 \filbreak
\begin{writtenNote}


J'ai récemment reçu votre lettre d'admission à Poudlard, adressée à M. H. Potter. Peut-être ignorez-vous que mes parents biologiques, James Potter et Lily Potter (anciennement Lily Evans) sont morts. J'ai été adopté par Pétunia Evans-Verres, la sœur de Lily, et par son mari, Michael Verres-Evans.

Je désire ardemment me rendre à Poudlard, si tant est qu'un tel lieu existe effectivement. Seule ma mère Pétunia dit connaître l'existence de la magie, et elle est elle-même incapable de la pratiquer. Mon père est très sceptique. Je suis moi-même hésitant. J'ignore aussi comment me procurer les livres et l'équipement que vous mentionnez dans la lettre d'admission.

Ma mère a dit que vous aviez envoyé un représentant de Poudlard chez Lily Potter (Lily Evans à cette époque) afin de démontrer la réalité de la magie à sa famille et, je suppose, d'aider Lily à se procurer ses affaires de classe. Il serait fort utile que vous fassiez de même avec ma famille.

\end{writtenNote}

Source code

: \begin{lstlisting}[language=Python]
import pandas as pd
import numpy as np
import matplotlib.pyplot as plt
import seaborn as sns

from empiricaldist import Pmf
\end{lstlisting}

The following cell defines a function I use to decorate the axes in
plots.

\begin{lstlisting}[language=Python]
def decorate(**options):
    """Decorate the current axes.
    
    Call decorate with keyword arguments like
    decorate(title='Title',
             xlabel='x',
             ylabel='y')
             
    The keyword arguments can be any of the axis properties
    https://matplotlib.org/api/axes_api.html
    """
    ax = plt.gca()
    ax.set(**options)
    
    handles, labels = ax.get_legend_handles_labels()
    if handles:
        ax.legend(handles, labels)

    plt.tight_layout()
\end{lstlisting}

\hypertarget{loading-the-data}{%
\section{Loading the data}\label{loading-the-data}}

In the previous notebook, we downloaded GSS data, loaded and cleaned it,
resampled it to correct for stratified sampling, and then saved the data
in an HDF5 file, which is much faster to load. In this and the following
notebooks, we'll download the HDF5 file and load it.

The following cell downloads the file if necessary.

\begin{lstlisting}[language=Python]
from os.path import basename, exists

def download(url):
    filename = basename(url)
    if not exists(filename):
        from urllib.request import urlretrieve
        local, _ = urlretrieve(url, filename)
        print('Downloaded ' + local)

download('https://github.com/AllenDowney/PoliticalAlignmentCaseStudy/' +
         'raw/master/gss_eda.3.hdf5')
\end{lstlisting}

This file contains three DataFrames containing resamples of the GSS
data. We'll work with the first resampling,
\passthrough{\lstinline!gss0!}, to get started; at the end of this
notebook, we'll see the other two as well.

> **Activity**
The expected answer is a copy of every line in the entries that holds the word "handles".

> **Solution for this task**
    handles, labels = ax.get_legend_handles_labels()
    if handles:
        ax.legend(handles, labels)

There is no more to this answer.